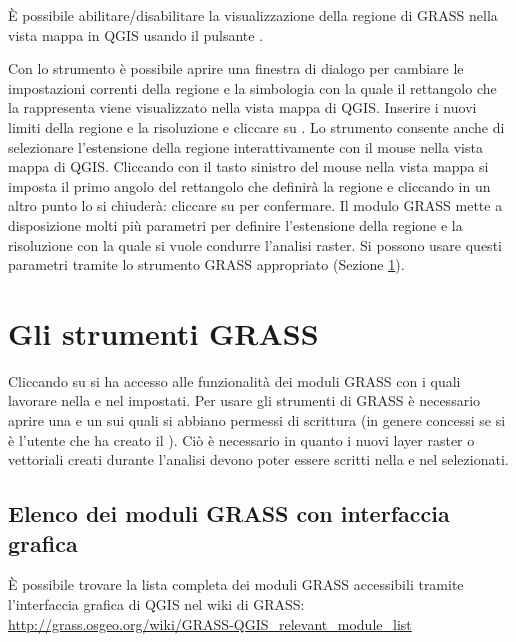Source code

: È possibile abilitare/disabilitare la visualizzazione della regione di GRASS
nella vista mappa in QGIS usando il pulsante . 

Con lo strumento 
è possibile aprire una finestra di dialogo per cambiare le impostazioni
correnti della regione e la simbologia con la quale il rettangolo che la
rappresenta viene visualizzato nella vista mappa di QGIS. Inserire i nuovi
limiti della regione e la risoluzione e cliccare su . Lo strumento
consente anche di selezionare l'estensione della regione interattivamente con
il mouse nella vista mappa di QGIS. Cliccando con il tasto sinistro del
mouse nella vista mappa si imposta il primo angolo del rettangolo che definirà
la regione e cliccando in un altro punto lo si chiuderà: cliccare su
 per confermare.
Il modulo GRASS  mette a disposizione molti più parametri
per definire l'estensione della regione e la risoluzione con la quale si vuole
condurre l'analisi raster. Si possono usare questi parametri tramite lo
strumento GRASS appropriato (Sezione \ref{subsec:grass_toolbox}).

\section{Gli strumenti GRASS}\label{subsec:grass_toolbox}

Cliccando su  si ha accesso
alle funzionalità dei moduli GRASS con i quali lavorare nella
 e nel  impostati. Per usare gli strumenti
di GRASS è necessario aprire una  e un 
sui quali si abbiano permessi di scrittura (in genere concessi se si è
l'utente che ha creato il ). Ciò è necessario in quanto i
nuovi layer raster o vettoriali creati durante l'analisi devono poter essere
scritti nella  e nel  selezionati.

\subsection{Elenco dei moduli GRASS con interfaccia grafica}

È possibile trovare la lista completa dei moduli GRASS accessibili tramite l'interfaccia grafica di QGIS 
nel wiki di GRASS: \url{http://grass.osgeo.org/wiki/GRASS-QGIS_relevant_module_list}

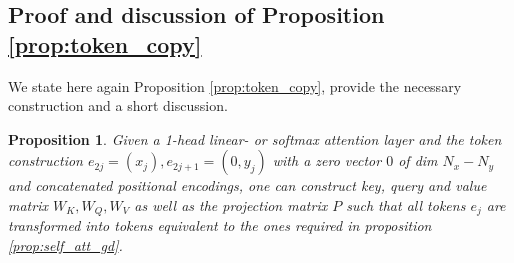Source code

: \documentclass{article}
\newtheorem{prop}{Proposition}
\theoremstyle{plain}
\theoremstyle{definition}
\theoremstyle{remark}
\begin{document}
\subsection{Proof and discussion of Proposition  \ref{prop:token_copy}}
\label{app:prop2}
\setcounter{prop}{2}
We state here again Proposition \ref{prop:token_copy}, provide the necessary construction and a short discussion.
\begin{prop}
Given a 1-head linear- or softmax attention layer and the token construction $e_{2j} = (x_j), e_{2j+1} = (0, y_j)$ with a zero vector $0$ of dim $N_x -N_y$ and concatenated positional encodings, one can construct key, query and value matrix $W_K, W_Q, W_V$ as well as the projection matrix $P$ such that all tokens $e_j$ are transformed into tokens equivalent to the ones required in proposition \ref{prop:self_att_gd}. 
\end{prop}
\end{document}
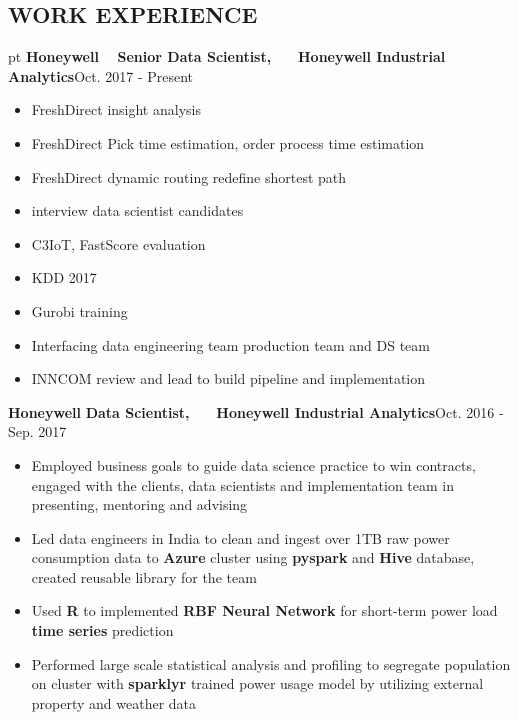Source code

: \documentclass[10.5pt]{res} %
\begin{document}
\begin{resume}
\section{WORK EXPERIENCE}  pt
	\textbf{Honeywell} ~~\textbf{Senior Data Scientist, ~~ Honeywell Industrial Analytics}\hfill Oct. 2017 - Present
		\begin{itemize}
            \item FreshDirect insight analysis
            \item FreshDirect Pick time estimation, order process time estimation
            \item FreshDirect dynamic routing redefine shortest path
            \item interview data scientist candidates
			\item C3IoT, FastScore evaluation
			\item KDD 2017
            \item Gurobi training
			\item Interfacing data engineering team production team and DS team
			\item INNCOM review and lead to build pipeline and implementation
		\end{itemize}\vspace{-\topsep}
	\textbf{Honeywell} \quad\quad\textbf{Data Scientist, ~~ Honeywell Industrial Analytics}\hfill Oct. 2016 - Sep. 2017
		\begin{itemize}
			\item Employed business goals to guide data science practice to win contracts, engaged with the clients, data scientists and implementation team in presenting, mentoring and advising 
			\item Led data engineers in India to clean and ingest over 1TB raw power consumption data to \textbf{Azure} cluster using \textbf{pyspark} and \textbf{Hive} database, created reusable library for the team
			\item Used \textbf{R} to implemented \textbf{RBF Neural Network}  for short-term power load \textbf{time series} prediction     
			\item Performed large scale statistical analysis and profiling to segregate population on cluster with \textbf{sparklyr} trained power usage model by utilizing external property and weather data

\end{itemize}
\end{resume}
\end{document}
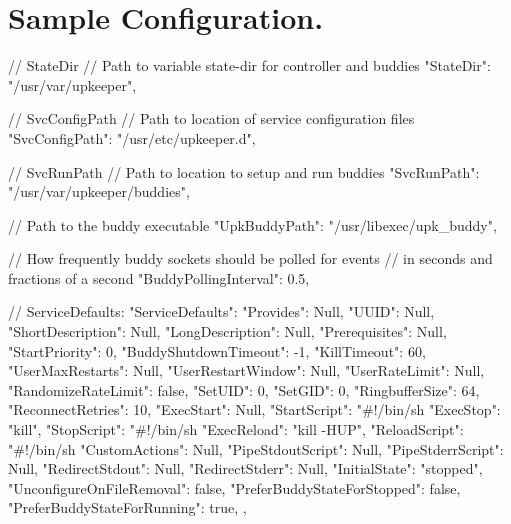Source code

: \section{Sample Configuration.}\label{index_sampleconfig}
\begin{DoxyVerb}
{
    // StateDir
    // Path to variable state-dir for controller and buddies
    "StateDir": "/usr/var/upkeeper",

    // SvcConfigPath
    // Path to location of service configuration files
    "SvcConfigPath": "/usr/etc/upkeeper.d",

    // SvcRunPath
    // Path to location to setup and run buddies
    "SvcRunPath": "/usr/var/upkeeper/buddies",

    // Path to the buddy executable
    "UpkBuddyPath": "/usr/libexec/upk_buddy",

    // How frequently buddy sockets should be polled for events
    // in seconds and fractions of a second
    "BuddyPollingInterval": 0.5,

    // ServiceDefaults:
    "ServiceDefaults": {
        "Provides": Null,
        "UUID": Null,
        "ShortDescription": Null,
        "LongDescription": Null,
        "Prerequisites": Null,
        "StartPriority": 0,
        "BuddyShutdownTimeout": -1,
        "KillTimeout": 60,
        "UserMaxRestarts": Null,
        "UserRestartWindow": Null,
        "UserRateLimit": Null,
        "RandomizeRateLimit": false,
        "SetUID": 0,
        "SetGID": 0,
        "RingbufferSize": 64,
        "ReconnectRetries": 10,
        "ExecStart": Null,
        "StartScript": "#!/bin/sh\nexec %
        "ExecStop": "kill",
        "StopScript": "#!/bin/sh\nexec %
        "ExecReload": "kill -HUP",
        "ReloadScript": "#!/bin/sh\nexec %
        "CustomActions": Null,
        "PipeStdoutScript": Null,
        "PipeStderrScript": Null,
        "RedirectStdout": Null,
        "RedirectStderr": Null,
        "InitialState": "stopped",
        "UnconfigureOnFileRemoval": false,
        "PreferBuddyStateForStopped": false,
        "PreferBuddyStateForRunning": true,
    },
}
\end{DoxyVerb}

* EXERCISE DETAILS *
When you repeat the material above, keep every word exact and leave out the pictures.

* ANSWER TO THE EXERCISE *
Source code

: È possibile abilitare/disabilitare la visualizzazione della regione di GRASS
nella vista mappa in QGIS usando il pulsante . 

Con lo strumento 
è possibile aprire una finestra di dialogo per cambiare le impostazioni
correnti della regione e la simbologia con la quale il rettangolo che la
rappresenta viene visualizzato nella vista mappa di QGIS. Inserire i nuovi
limiti della regione e la risoluzione e cliccare su . Lo strumento
consente anche di selezionare l'estensione della regione interattivamente con
il mouse nella vista mappa di QGIS. Cliccando con il tasto sinistro del
mouse nella vista mappa si imposta il primo angolo del rettangolo che definirà
la regione e cliccando in un altro punto lo si chiuderà: cliccare su
 per confermare.
Il modulo GRASS  mette a disposizione molti più parametri
per definire l'estensione della regione e la risoluzione con la quale si vuole
condurre l'analisi raster. Si possono usare questi parametri tramite lo
strumento GRASS appropriato (Sezione \ref{subsec:grass_toolbox}).

\section{Gli strumenti GRASS}\label{subsec:grass_toolbox}

Cliccando su  si ha accesso
alle funzionalità dei moduli GRASS con i quali lavorare nella
 e nel  impostati. Per usare gli strumenti
di GRASS è necessario aprire una  e un 
sui quali si abbiano permessi di scrittura (in genere concessi se si è
l'utente che ha creato il ). Ciò è necessario in quanto i
nuovi layer raster o vettoriali creati durante l'analisi devono poter essere
scritti nella  e nel  selezionati.

\subsection{Elenco dei moduli GRASS con interfaccia grafica}

È possibile trovare la lista completa dei moduli GRASS accessibili tramite l'interfaccia grafica di QGIS 
nel wiki di GRASS: \url{http://grass.osgeo.org/wiki/GRASS-QGIS_relevant_module_list}

Source code

: \documentclass{article}
\newtheorem{prop}{Proposition}
\theoremstyle{plain}
\theoremstyle{definition}
\theoremstyle{remark}
\begin{document}
\subsection{Proof and discussion of Proposition  \ref{prop:token_copy}}
\label{app:prop2}
\setcounter{prop}{2}
We state here again Proposition \ref{prop:token_copy}, provide the necessary construction and a short discussion.
\begin{prop}
Given a 1-head linear- or softmax attention layer and the token construction $e_{2j} = (x_j), e_{2j+1} = (0, y_j)$ with a zero vector $0$ of dim $N_x -N_y$ and concatenated positional encodings, one can construct key, query and value matrix $W_K, W_Q, W_V$ as well as the projection matrix $P$ such that all tokens $e_j$ are transformed into tokens equivalent to the ones required in proposition \ref{prop:self_att_gd}. 
\end{prop}
\end{document}
Source code

: \documentclass[10.5pt]{res} %
\begin{document}
\begin{resume}
\section{WORK EXPERIENCE}  pt
	\textbf{Honeywell} ~~\textbf{Senior Data Scientist, ~~ Honeywell Industrial Analytics}\hfill Oct. 2017 - Present
		\begin{itemize}
            \item FreshDirect insight analysis
            \item FreshDirect Pick time estimation, order process time estimation
            \item FreshDirect dynamic routing redefine shortest path
            \item interview data scientist candidates
			\item C3IoT, FastScore evaluation
			\item KDD 2017
            \item Gurobi training
			\item Interfacing data engineering team production team and DS team
			\item INNCOM review and lead to build pipeline and implementation
		\end{itemize}\vspace{-\topsep}
	\textbf{Honeywell} \quad\quad\textbf{Data Scientist, ~~ Honeywell Industrial Analytics}\hfill Oct. 2016 - Sep. 2017
		\begin{itemize}
			\item Employed business goals to guide data science practice to win contracts, engaged with the clients, data scientists and implementation team in presenting, mentoring and advising 
			\item Led data engineers in India to clean and ingest over 1TB raw power consumption data to \textbf{Azure} cluster using \textbf{pyspark} and \textbf{Hive} database, created reusable library for the team
			\item Used \textbf{R} to implemented \textbf{RBF Neural Network}  for short-term power load \textbf{time series} prediction     
			\item Performed large scale statistical analysis and profiling to segregate population on cluster with \textbf{sparklyr} trained power usage model by utilizing external property and weather data

\end{itemize}
\end{resume}
\end{document}
Source code

: \section{Sample Configuration.}\label{index_sampleconfig}
\begin{DoxyVerb}
{
    // StateDir
    // Path to variable state-dir for controller and buddies
    "StateDir": "/usr/var/upkeeper",

    // SvcConfigPath
    // Path to location of service configuration files
    "SvcConfigPath": "/usr/etc/upkeeper.d",

    // SvcRunPath
    // Path to location to setup and run buddies
    "SvcRunPath": "/usr/var/upkeeper/buddies",

    // Path to the buddy executable
    "UpkBuddyPath": "/usr/libexec/upk_buddy",

    // How frequently buddy sockets should be polled for events
    // in seconds and fractions of a second
    "BuddyPollingInterval": 0.5,

    // ServiceDefaults:
    "ServiceDefaults": {
        "Provides": Null,
        "UUID": Null,
        "ShortDescription": Null,
        "LongDescription": Null,
        "Prerequisites": Null,
        "StartPriority": 0,
        "BuddyShutdownTimeout": -1,
        "KillTimeout": 60,
        "UserMaxRestarts": Null,
        "UserRestartWindow": Null,
        "UserRateLimit": Null,
        "RandomizeRateLimit": false,
        "SetUID": 0,
        "SetGID": 0,
        "RingbufferSize": 64,
        "ReconnectRetries": 10,
        "ExecStart": Null,
        "StartScript": "#!/bin/sh\nexec %
        "ExecStop": "kill",
        "StopScript": "#!/bin/sh\nexec %
        "ExecReload": "kill -HUP",
        "ReloadScript": "#!/bin/sh\nexec %
        "CustomActions": Null,
        "PipeStdoutScript": Null,
        "PipeStderrScript": Null,
        "RedirectStdout": Null,
        "RedirectStderr": Null,
        "InitialState": "stopped",
        "UnconfigureOnFileRemoval": false,
        "PreferBuddyStateForStopped": false,
        "PreferBuddyStateForRunning": true,
    },
}
\end{DoxyVerb}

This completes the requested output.